**Your assignment**
Your job is to set down the stretch of entries that opens with the line containing "Enkele merkwaardige gebruikers" and closes with the line containing "Elasticsearch is een". Keep both end lines, copy each exactly, and add nothing.

The input section start

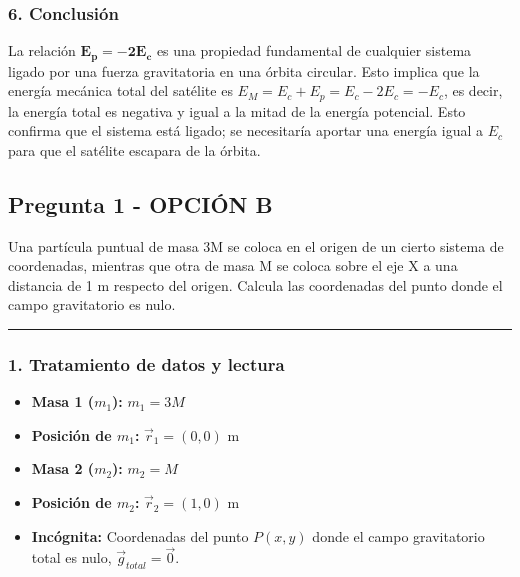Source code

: \subsubsection*{6. Conclusión}
\begin{cajaconclusion}
La relación $\mathbf{E_p = -2E_c}$ es una propiedad fundamental de cualquier sistema ligado por una fuerza gravitatoria en una órbita circular. Esto implica que la energía mecánica total del satélite es $E_M = E_c + E_p = E_c - 2E_c = -E_c$, es decir, la energía total es negativa y igual a la mitad de la energía potencial. Esto confirma que el sistema está ligado; se necesitaría aportar una energía igual a $E_c$ para que el satélite escapara de la órbita.
\end{cajaconclusion}

\newpage

\subsection{Pregunta 1 - OPCIÓN B}
\label{subsec:1B_2003_jun_ord}

\begin{cajaenunciado}
Una partícula puntual de masa 3M se coloca en el origen de un cierto sistema de coordenadas, mientras que otra de masa M se coloca sobre el eje X a una distancia de 1 m respecto del origen. Calcula las coordenadas del punto donde el campo gravitatorio es nulo.
\end{cajaenunciado}
\hrule

\subsubsection*{1. Tratamiento de datos y lectura}
\begin{itemize}
    \item \textbf{Masa 1 ($m_1$):} $m_1 = 3M$
    \item \textbf{Posición de $m_1$:} $\vec{r}_1 = (0,0)$ m
    \item \textbf{Masa 2 ($m_2$):} $m_2 = M$
    \item \textbf{Posición de $m_2$:} $\vec{r}_2 = (1,0)$ m
    \item \textbf{Incógnita:} Coordenadas del punto $P(x,y)$ donde el campo gravitatorio total es nulo, $\vec{g}_{total} = \vec{0}$.
\end{itemize}


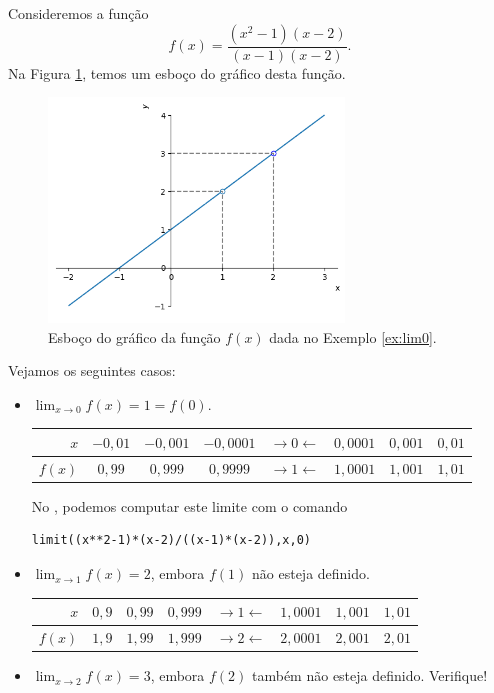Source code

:\begin{ex}\label{ex:lim0}
  Consideremos a função
  \begin{equation}
    f(x) = \frac{(x^2-1)(x-2)}{(x-1)(x-2)}.
  \end{equation}
  Na Figura \ref{fig:ex_lim0}, temos um esboço do gráfico desta função.

  \begin{figure}[H]
    \centering
    \includegraphics[width=0.7\textwidth]{./cap_lim/dados/fig_ex_lim0/fig_ex_lim0}
    \caption{Esboço do gráfico da função $f(x)$ dada no Exemplo \ref{ex:lim0}.}
    \label{fig:ex_lim0}
  \end{figure}


  Vejamos os seguintes casos:
  \begin{itemize}
  \item $\displaystyle \lim_{x\to 0} f(x) = 1 = f(0)$.
    
    \begin{tabular}{r|ccc|c|ccc}
      $x$ & $-0,01$ & $-0,001$ & $-0,0001$ & $\rightarrow 0 \leftarrow$ & $0,0001$ & $0,001$ & $0,01$\\\hline
      $f(x)$ & $0,99$ & $0,999$ & $0,9999$ & $\rightarrow 1 \leftarrow$ & $1,0001$ & $1,001$ & $1,01$
    \end{tabular}

    \ifispython
    No \sympy, podemos computar este limite com o comando
\begin{verbatim}
limit((x**2-1)*(x-2)/((x-1)*(x-2)),x,0)
\end{verbatim}
    \fi
  \item $\displaystyle \lim_{x\to 1} f(x) = 2$, embora $f(1)$ não esteja definido.
    
    \begin{tabular}{r|ccc|c|ccc}
      $x$ & $0,9$ & $0,99$ & $0,999$ & $\rightarrow 1 \leftarrow$ & $1,0001$ & $1,001$ & $1,01$\\\hline
      $f(x)$ & $1,9$ & $1,99$ & $1,999$ & $\rightarrow 2 \leftarrow$ & $2,0001$ & $2,001$ & $2,01$
    \end{tabular}
  \item $\displaystyle \lim_{x\to 2} f(x) = 3$, embora $f(2)$ também não esteja definido. Verifique!
  \end{itemize}
\end{ex}

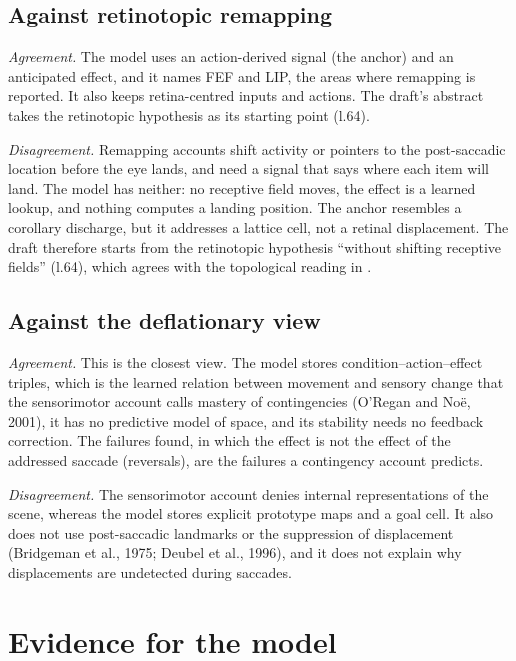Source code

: \documentclass[11pt,a4paper]{article}
\newcommand{\code}[1]{\path{#1}}
\begin{document}
\subsection{Against retinotopic remapping}

\emph{Agreement.} The model uses an action-derived signal (the anchor) and an
anticipated effect, and it names FEF and LIP, the areas where remapping is
reported. It also keeps retina-centred inputs and actions. The draft's abstract
takes the retinotopic hypothesis as its starting point (l.64).

\emph{Disagreement.} Remapping accounts shift activity or pointers to the
post-saccadic location before the eye lands, and need a signal that says where each
item will land. The model has neither: no receptive field moves, the effect is a
learned lookup, and nothing computes a landing position. The anchor resembles a
corollary discharge, but it addresses a lattice cell, not a retinal displacement.
The draft therefore starts from the retinotopic hypothesis ``without shifting
receptive fields'' (l.64), which agrees with the topological reading in
\code{docs/topological_stability.tex}.

\subsection{Against the deflationary view}

\emph{Agreement.} This is the closest view. The model stores condition--action--effect
triples, which is the learned relation between movement and sensory change that the
sensorimotor account calls mastery of contingencies (O'Regan and No\"e, 2001), it
has no predictive model of space, and its stability needs no feedback correction.
The failures found, in which the effect is not the effect of the addressed saccade
(reversals), are the failures a contingency account predicts.

\emph{Disagreement.} The sensorimotor account denies internal representations of
the scene, whereas the model stores explicit prototype maps and a goal cell. It also
does not use post-saccadic landmarks or the suppression of displacement
(Bridgeman et al., 1975; Deubel et al., 1996), and it does not explain why displacements
are undetected during saccades.

\section{Evidence for the model}
\end{document}

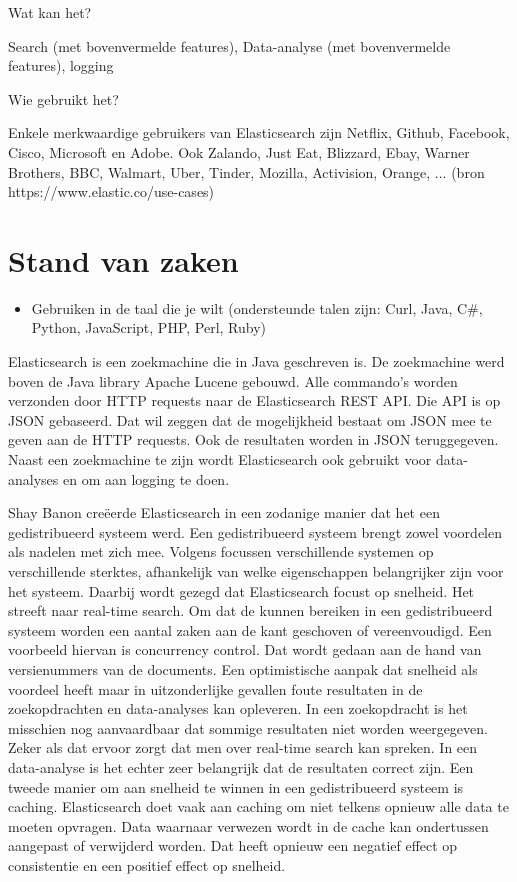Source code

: {Wat kan het? 

Search (met bovenvermelde features), Data-analyse (met bovenvermelde features), logging 

Wie gebruikt het? 

Enkele merkwaardige gebruikers van Elasticsearch zijn Netflix, Github, Facebook, Cisco, Microsoft en Adobe. Ook Zalando, Just Eat, Blizzard, Ebay, Warner Brothers, BBC, Walmart, Uber, Tinder, Mozilla, Activision, Orange, ... (bron https://www.elastic.co/use-cases)

\section{Stand van zaken}
\label{sec:stand-van-zaken}


\begin{itemize}
	\item Gebruiken in de taal die je wilt (ondersteunde talen zijn: Curl, Java, C\#, Python, JavaScript, PHP, Perl, Ruby)
	
\end{itemize}

Elasticsearch is een zoekmachine die in Java geschreven is. De zoekmachine werd boven de Java library Apache Lucene gebouwd. Alle commando's worden verzonden door HTTP requests naar de Elasticsearch REST API. Die API is op JSON gebaseerd. Dat wil zeggen dat de mogelijkheid bestaat om JSON mee te geven aan de HTTP requests. Ook de resultaten worden in JSON teruggegeven. Naast een zoekmachine te zijn wordt Elasticsearch ook gebruikt voor data-analyses en om aan logging te doen. 

Shay Banon creëerde Elasticsearch in een zodanige manier dat het een gedistribueerd systeem werd. Een gedistribueerd systeem brengt zowel voordelen als nadelen met zich mee. Volgens \textcite{Brasetvik2013s} focussen verschillende systemen op verschillende sterktes, afhankelijk van welke eigenschappen belangrijker zijn voor het systeem. Daarbij wordt gezegd dat Elasticsearch focust op snelheid. Het streeft naar real-time search. Om dat de kunnen bereiken in een gedistribueerd systeem worden een aantal zaken aan de kant geschoven of vereenvoudigd. Een voorbeeld hiervan is concurrency control. Dat wordt gedaan aan de hand van versienummers van de documents. Een optimistische aanpak dat snelheid als voordeel heeft maar in uitzonderlijke gevallen foute resultaten in de zoekopdrachten en data-analyses kan opleveren. In een zoekopdracht is het misschien nog aanvaardbaar dat sommige resultaten niet worden weergegeven. Zeker als dat ervoor zorgt dat men over real-time search kan spreken. In een data-analyse is het echter zeer belangrijk dat de resultaten correct zijn. Een tweede manier om aan snelheid te winnen in een gedistribueerd systeem is caching. Elasticsearch doet vaak aan caching om niet telkens opnieuw alle data te moeten opvragen. Data waarnaar verwezen wordt in de cache kan ondertussen aangepast of verwijderd worden. Dat heeft opnieuw een negatief effect op consistentie en een positief effect op snelheid.

}

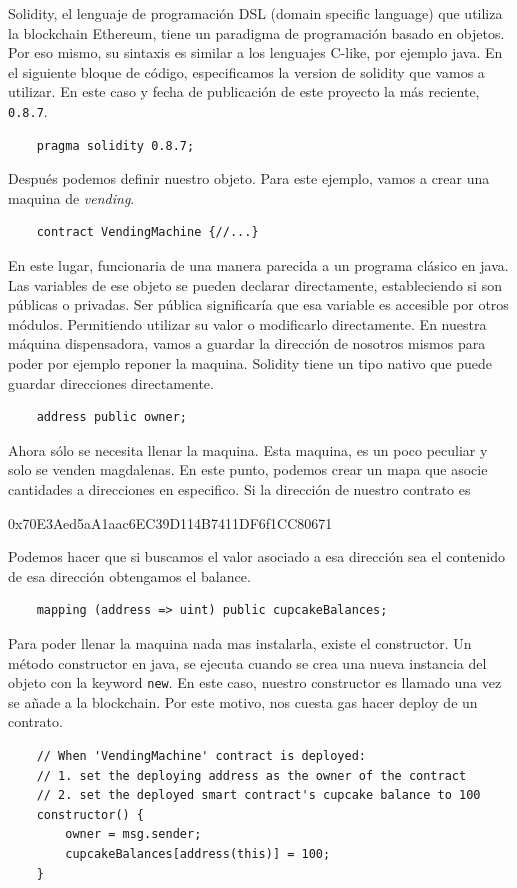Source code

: Solidity, el lenguaje de programación DSL (domain specific language) que utiliza la blockchain Ethereum, tiene un paradigma de programación basado en objetos. Por eso mismo, su sintaxis es similar a los lenguajes C-like, por ejemplo java.
En el siguiente bloque de código, especificamos la version de solidity que vamos a utilizar. En este caso y fecha de publicación de este proyecto la más reciente, \verb|0.8.7|.
\begin{lstlisting}
    pragma solidity 0.8.7;
\end{lstlisting}
Después podemos definir nuestro objeto. Para este ejemplo, vamos a crear una maquina de \textit{vending}.
\begin{lstlisting}
    contract VendingMachine {//...}
\end{lstlisting}
En este lugar, funcionaria de una manera parecida a un programa clásico en java. Las variables de ese objeto se pueden declarar directamente, estableciendo si son públicas o privadas. Ser pública significaría que esa variable es accesible por otros módulos. Permitiendo utilizar su valor o modificarlo directamente.
En nuestra máquina dispensadora, vamos a guardar la dirección de nosotros mismos para poder por ejemplo reponer la maquina. Solidity tiene un tipo nativo que puede guardar direcciones directamente.
\begin{lstlisting}
    address public owner;
\end{lstlisting}
Ahora sólo se necesita llenar la maquina. Esta maquina, es un poco peculiar y solo se venden magdalenas. En este punto, podemos crear un mapa que asocie cantidades a direcciones en especifico.
Si la dirección de nuestro contrato es
\begin{displayquote}
    0x70E3Aed5aA1aac6EC39D114B7411DF6f1CC80671
\end{displayquote}
Podemos hacer que si buscamos el valor asociado a esa dirección sea el contenido de esa dirección obtengamos el balance.
\begin{lstlisting}
    mapping (address => uint) public cupcakeBalances;
\end{lstlisting}
Para poder llenar la maquina nada mas instalarla, existe el constructor. Un método constructor en java, se ejecuta cuando se crea una nueva instancia del objeto con la keyword \verb|new|. En este caso, nuestro constructor es llamado una vez se añade a la blockchain. Por este motivo, nos cuesta gas hacer deploy de un contrato.
\begin{lstlisting}
    // When 'VendingMachine' contract is deployed:
    // 1. set the deploying address as the owner of the contract
    // 2. set the deployed smart contract's cupcake balance to 100
    constructor() {
        owner = msg.sender;
        cupcakeBalances[address(this)] = 100;
    }
\end{lstlisting}
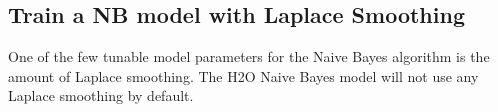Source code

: \documentclass[]{book}
\newenvironment{Shaded}{\begin{snugshade}}{\end{snugshade}}
\newcommand{\CommentTok}[1]{\textcolor[rgb]{0.56,0.35,0.01}{\textit{#1}}}
\newcommand{\DataTypeTok}[1]{\textcolor[rgb]{0.13,0.29,0.53}{#1}}
\newcommand{\DecValTok}[1]{\textcolor[rgb]{0.00,0.00,0.81}{#1}}
\newcommand{\ErrorTok}[1]{\textcolor[rgb]{0.64,0.00,0.00}{\textbf{#1}}}
\newcommand{\KeywordTok}[1]{\textcolor[rgb]{0.13,0.29,0.53}{\textbf{#1}}}
\newcommand{\NormalTok}[1]{#1}
\newcommand{\OperatorTok}[1]{\textcolor[rgb]{0.81,0.36,0.00}{\textbf{#1}}}
\newcommand{\StringTok}[1]{\textcolor[rgb]{0.31,0.60,0.02}{#1}}
\begin{document}
\begin{Shaded}
\end{Shaded}

\hypertarget{train-a-nb-model-with-laplace-smoothing}{%
\subsection{Train a NB model with Laplace Smoothing}\label{train-a-nb-model-with-laplace-smoothing}}

One of the few tunable model parameters for the Naive Bayes algorithm is the amount of Laplace
smoothing. The H2O Naive Bayes model will not use any Laplace smoothing by default.
\end{document}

The input section end

**Completed exercise**
Enkele merkwaardige gebruikers van Elasticsearch zijn Netflix, Github, Facebook, Cisco, Microsoft en Adobe. Ook Zalando, Just Eat, Blizzard, Ebay, Warner Brothers, BBC, Walmart, Uber, Tinder, Mozilla, Activision, Orange, ... (bron https://www.elastic.co/use-cases)

\section{Stand van zaken}
\label{sec:stand-van-zaken}


\begin{itemize}
	\item Gebruiken in de taal die je wilt (ondersteunde talen zijn: Curl, Java, C\#, Python, JavaScript, PHP, Perl, Ruby)
	
\end{itemize}

Elasticsearch is een zoekmachine die in Java geschreven is. De zoekmachine werd boven de Java library Apache Lucene gebouwd. Alle commando's worden verzonden door HTTP requests naar de Elasticsearch REST API. Die API is op JSON gebaseerd. Dat wil zeggen dat de mogelijkheid bestaat om JSON mee te geven aan de HTTP requests. Ook de resultaten worden in JSON teruggegeven. Naast een zoekmachine te zijn wordt Elasticsearch ook gebruikt voor data-analyses en om aan logging te doen. 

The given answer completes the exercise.